The intent was benign. Many of the effects have been beneficial. But there have been disastrous unintended consequences as well, and they stem from a simple moral conundrum: diversity is an American strength, but legal distinctions made according to race are wrong. The resegregation of the South through racial gerrymandering is an awful and obvious recent example. There are others. The Clinton administration has been assiduous in raising ethnic and racial barriers in law. The Justice Department has pushed what it calls "affirmative action" well beyond the point of reason. The Comptroller of the Currency has proposed that small-business loan applicants must list the racial composition of their owners. And Health and Human Services Secretary Donna Shalala recently wrote that "race and ethnicity may also be important factors" in determining whether parents can adopt a child of a different race. The irony here--and a measure of the distance to be traveled--is that Shalala thought she was making a significant move to the center: black social workers have long believed race should be the only factor.

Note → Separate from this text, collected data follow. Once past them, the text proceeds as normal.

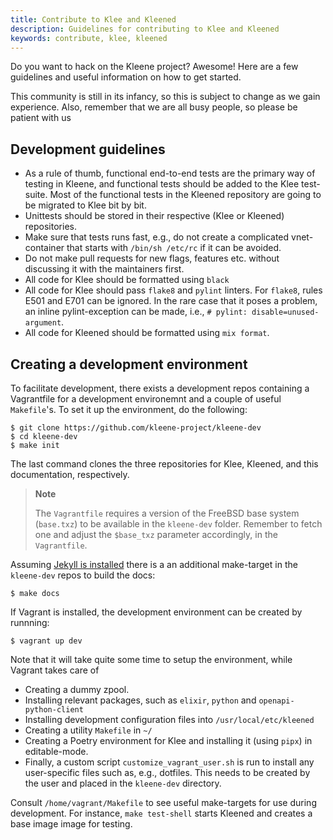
 ```yaml
---
title: Contribute to Klee and Kleened
description: Guidelines for contributing to Klee and Kleened
keywords: contribute, klee, kleened
---
```


Do you want to hack on the Kleene project? Awesome!
Here are a few guidelines and useful information on how to get started.

This community is still in its infancy, so this is subject to change as
we gain experience. Also, remember that we are all busy people, so please
be patient with us

## Development guidelines

- As a rule of thumb, functional end-to-end tests are the primary way of testing in
  Kleene, and functional tests should be added to the Klee test-suite. Most of the
  functional tests in the Kleened repository are going to be migrated to Klee bit by bit.
- Unittests should be stored in their respective (Klee or Kleened) repositories.
- Make sure that tests runs fast, e.g., do not create a complicated vnet-container that starts with `/bin/sh /etc/rc`
  if it can be avoided.
- Do not make pull requests for new flags, features etc. without discussing it with
  the maintainers first.
- All code for Klee should be formatted using `black`
- All code for Klee should pass `flake8` and `pylint` linters. For `flake8`, rules E501 and E701 can be ignored.
  In the rare case that it poses a problem, an inline pylint-exception can be made, i.e., `# pylint: disable=unused-argument`.
- All code for Kleened should be formatted using `mix format`.

## Creating a development environment

To facilitate development, there exists a development repos containing a
Vagrantfile for a development environemnt and a couple of useful `Makefile`'s.
To set it up the environment, do the following:

```console
$ git clone https://github.com/kleene-project/kleene-dev
$ cd kleene-dev
$ make init
```

The last command clones the three repositories for Klee, Kleened, and this
documentation, respectively.

> **Note**
>
> The `Vagrantfile` requires a version of the FreeBSD base system (`base.txz`)
> to be available in the `kleene-dev` folder.
> Remember to fetch one and adjust the `$base_txz` parameter accordingly,
> in the `Vagrantfile`.

Assuming [Jekyll is installed](/contribute/contribute-guide/#build-and-preview-the-docs-locally)
there is a an additional make-target in the `kleene-dev` repos to build the
docs:

```console
$ make docs
```

If Vagrant is installed, the development environment can be created by runnning:

```console
$ vagrant up dev
```

Note that it will take quite some time to setup the environment, while Vagrant
takes care of

- Creating a dummy zpool.
- Installing relevant packages, such as `elixir`, `python` and `openapi-python-client`
- Installing development configuration files into `/usr/local/etc/kleened`
- Creating a utility `Makefile` in `~/`
- Creating a Poetry environment for Klee and installing it (using `pipx`) in editable-mode.
- Finally, a custom script `customize_vagrant_user.sh` is run to install any user-specific files such as,
  e.g., dotfiles. This needs to be created by the user and placed in the
  `kleene-dev` directory.

Consult `/home/vagrant/Makefile` to see useful make-targets for use during
development. For instance, `make test-shell` starts Kleened and creates a
base image image for testing.
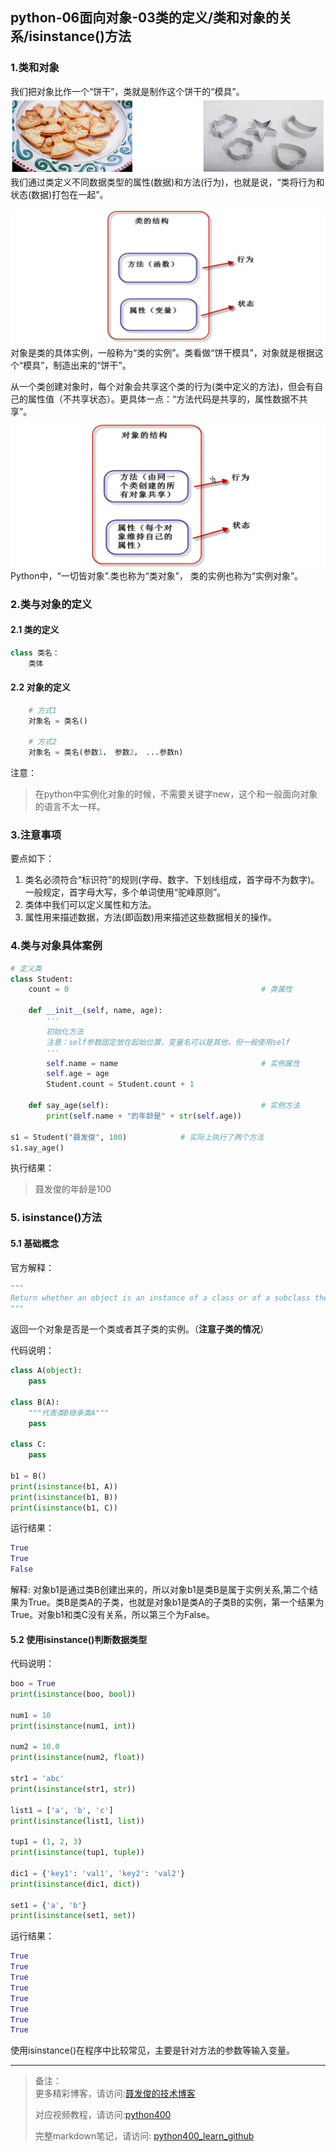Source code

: ## python-06面向对象-03类的定义/类和对象的关系/isinstance()方法

### 1.类和对象
我们把对象比作一个“饼干”，类就是制作这个饼干的“模具”。  
![饼干模具](../img/chapter06/03_01_bg_mj.png)
我们通过类定义不同数据类型的属性(数据)和方法(行为)，也就是说，“类将行为和状态(数据)打包在一起”。

![对象模型](../img/chapter06/03_02.png)
对象是类的具体实例，一般称为“类的实例”。类看做“饼干模具”，对象就是根据这个“模具”，制造出来的“饼干”。

从一个类创建对象时，每个对象会共享这个类的行为(类中定义的方法)，但会有自己的属性值（不共享状态）。更具体一点：“方法代码是共享的，属性数据不共享”。
![对象模型](../img/chapter06/03_03.png)
Python中，“一切皆对象”.类也称为“类对象”， 类的实例也称为“实例对象”。


### 2.类与对象的定义
#### 2.1 类的定义
```python
class 类名：
	类体
```
#### 2.2 对象的定义
```python
	# 方式1
	对象名 = 类名()
	
	# 方式2
	对象名 = 类名(参数1， 参数2， ...参数n)
```
注意：  
> 在python中实例化对象的时候，不需要关键字new，这个和一般面向对象的语言不太一样。

### 3.注意事项

要点如下：

1. 类名必须符合“标识符”的规则(字母、数字、下划线组成，首字母不为数字)。一般规定，首字母大写，多个单词使用“驼峰原则”。
2. 类体中我们可以定义属性和方法。
3. 属性用来描述数据，方法(即函数)用来描述这些数据相关的操作。


### 4.类与对象具体案例

```python
# 定义类
class Student:
    count = 0                                           # 类属性
	
    def __init__(self, name, age):
        '''
        初始化方法
        注意：self参数固定放在起始位置，变量名可以是其他，但一般使用self
        '''
        self.name = name                                # 实例属性
        self.age = age
        Student.count = Student.count + 1
	
    def say_age(self):                                  # 实例方法
        print(self.name + "的年龄是" + str(self.age))
	
s1 = Student("聂发俊", 100)			# 实际上执行了两个方法
s1.say_age()
```
执行结果：

> 聂发俊的年龄是100



### 5. isinstance()方法

#### 5.1 基础概念

官方解释：

```python
"""
Return whether an object is an instance of a class or of a subclass thereof.
"""
```
返回一个对象是否是一个类或者其子类的实例。（**注意子类的情况**）

代码说明：

```python
class A(object):
    pass

class B(A):
    """代表类B继承类A"""
    pass

class C:
    pass

b1 = B()
print(isinstance(b1, A))
print(isinstance(b1, B))
print(isinstance(b1, C))
```
运行结果：

```python
True
True
False
```

解释: 对象b1是通过类B创建出来的，所以对象b1是类B是属于实例关系,第二个结果为True。类B是类A的子类，也就是对象b1是类A的子类B的实例，第一个结果为True。对象b1和类C没有关系，所以第三个为False。



#### 5.2  使用isinstance()判断数据类型

代码说明：   

```python
boo = True
print(isinstance(boo, bool))

num1 = 10
print(isinstance(num1, int))

num2 = 10.0
print(isinstance(num2, float))

str1 = 'abc'
print(isinstance(str1, str))

list1 = ['a', 'b', 'c']
print(isinstance(list1, list))

tup1 = (1, 2, 3)
print(isinstance(tup1, tuple))

dic1 = {'key1': 'val1', 'key2': 'val2'}
print(isinstance(dic1, dict))

set1 = {'a', 'b'}
print(isinstance(set1, set))
```

运行结果：

```python
True
True
True
True
True
True
True
True
```

使用isinstance()在程序中比较常见，主要是针对方法的参数等输入变量。





---
>  备注：   
>  更多精彩博客，请访问:[聂发俊的技术博客](http://www.niefajun.com/)  
>
>  对应视频教程，请访问:[python400](https://www.bilibili.com/video/BV1WE411j7p3)  
>
>  完整markdown笔记，请访问: [python400_learn_github](https://github.com/niefajun/python400_learn)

It is likely that an attack on race-based remedies will be the wedge issue of choice for Republicans in 1996. A referendum proposing an end to programs that distinguish by race may appear on the ballot in California--and with that state's presidential primary moved up to March. every candidate, rends no doubt. will have to take a stand on it.

These are two tremendous obstacles to a reinvigorated Democratic Party. Most Americans, surveys show, are opposed to race-based remedies. It is difficult to imagine liberals winning a public debate on this question. It is also difficult to imagine liberals winning continued support for drowsy bureaucracies populated by uncivil servants, especially with Gingrich hammering away at their funding. If government services are to be expanded (or maybe even provided) in the future, they are likely to be privatized and voucherized. And if liberalism is to revive itself, it will have to fight for such schemes--against those who oppose any sort of government activism. Bill Clinton once appeared poised to lead such a fight, but he lost his way or never believed in it in the first place. In 1992, George McGovern--himself!--calmed liberals by promising the Clinton campaign was a Trojan horse, a way to sneak 1960s liberalism past the American public. That flagrant disrespect met its just reward last Tuesday.